Sia lo studente che l’insegnante arrivano a scola con un bagaglio interiore dato dalla loro storia, in
primo luogo dal modo in cui hanno interiorizzato i primi rapporti con la mamma, con il cibo. Inoltre
entrambi hanno una immagine di sé come abili e non abili che li porta ad avere ansie o sicurezze
difronte alle situazioni, in particolare a quelle che richiedono un continuo adattamento al nuovo
(apprendimento), al rapporto, al confronto con gli altri e alla loro valutazione.
Una buona gestione del gruppo classe richiede che l’insegnante si interroghi riguardo ai motivi che
spingono gli studenti a reagire in un modo piuttosto che in un altro di fronte alle situazioni, ma
anche ai motivi che stanno dietro alle sue reazioni, visto che queste innescheranno altre da parte
della classe o di singoli. Questa consapevolezza costituisce un primo momento di una relazione più
efficace.

9.5 In conclusione: chi è e come lavora il “buon” insegnante?

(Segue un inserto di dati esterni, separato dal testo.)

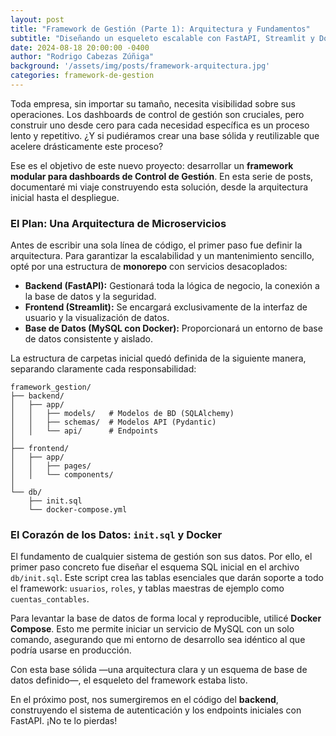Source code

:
 ```yaml
---
layout: post
title: "Framework de Gestión (Parte 1): Arquitectura y Fundamentos"
subtitle: "Diseñando un esqueleto escalable con FastAPI, Streamlit y Docker para un sistema de dashboards reutilizable."
date: 2024-08-18 20:00:00 -0400
author: "Rodrigo Cabezas Zúñiga"
background: '/assets/img/posts/framework-arquitectura.jpg'
categories: framework-de-gestion
---
```


Toda empresa, sin importar su tamaño, necesita visibilidad sobre sus operaciones. Los dashboards de control de gestión son cruciales, pero construir uno desde cero para cada necesidad específica es un proceso lento y repetitivo. ¿Y si pudiéramos crear una base sólida y reutilizable que acelere drásticamente este proceso?

Ese es el objetivo de este nuevo proyecto: desarrollar un **framework modular para dashboards de Control de Gestión**. En esta serie de posts, documentaré mi viaje construyendo esta solución, desde la arquitectura inicial hasta el despliegue.

### El Plan: Una Arquitectura de Microservicios

Antes de escribir una sola línea de código, el primer paso fue definir la arquitectura. Para garantizar la escalabilidad y un mantenimiento sencillo, opté por una estructura de **monorepo** con servicios desacoplados:

- **Backend (FastAPI):** Gestionará toda la lógica de negocio, la conexión a la base de datos y la seguridad.
- **Frontend (Streamlit):** Se encargará exclusivamente de la interfaz de usuario y la visualización de datos.
- **Base de Datos (MySQL con Docker):** Proporcionará un entorno de base de datos consistente y aislado.

La estructura de carpetas inicial quedó definida de la siguiente manera, separando claramente cada responsabilidad:

```
framework_gestion/
├── backend/
│   ├── app/
│   │   ├── models/   # Modelos de BD (SQLAlchemy)
│   │   ├── schemas/  # Modelos API (Pydantic)
│   │   └── api/      # Endpoints
│
├── frontend/
│   ├── app/
│   │   ├── pages/
│   │   └── components/
│
└── db/
    ├── init.sql
    └── docker-compose.yml
```

### El Corazón de los Datos: `init.sql` y Docker

El fundamento de cualquier sistema de gestión son sus datos. Por ello, el primer paso concreto fue diseñar el esquema SQL inicial en el archivo `db/init.sql`. Este script crea las tablas esenciales que darán soporte a todo el framework: `usuarios`, `roles`, y tablas maestras de ejemplo como `cuentas_contables`.

Para levantar la base de datos de forma local y reproducible, utilicé **Docker Compose**. Esto me permite iniciar un servicio de MySQL con un solo comando, asegurando que mi entorno de desarrollo sea idéntico al que podría usarse en producción.

Con esta base sólida —una arquitectura clara y un esquema de base de datos definido—, el esqueleto del framework estaba listo.

En el próximo post, nos sumergiremos en el código del **backend**, construyendo el sistema de autenticación y los endpoints iniciales con FastAPI. ¡No te lo pierdas!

E’ comune l’affermazione che l’insegnante fa la differenza dell’apprendimento dell’allievo.
Le caratteristiche di un “buon” insegnante sono:

 buona preparazione professionale di base;


 capacità di aggiornarsi continuamente mantenendosi al corrente sugli avanzamenti della sua
materia;

 affronta la disciplina di insegnamento con curiosità, passione e interesse per lenovità e per la
ricerca

 non si fossilizza sulle cose che sa, ma stimolato dalla passione e dalle domande degli
studenti, è sempre pronto a mettere in gioco le sue conoscenze e a metterle alla prova con un
atteggiamento di continua ricerca;

 capace di trasmettere non solo la sua passione, ma i contenuti in forma adatta ai suoi allievi;

 deve essere capace di accogliere gli studenti e creare un clima classe caldo i cui gli alunni si
sentano ascoltati e compresi senza pregiudizi o valutazioni a priori
Gli alunni devono sentirsi apprezzati e stimolati a dare il meglio di loro, a esprimere le loro
potenzialità.
In questo modo l’insegnante riuscirà a gestire al meglio il gruppo classe e a far arrivare tutti agli
apprendimenti concordati, prefigurati sulle potenzialità di ciascuno.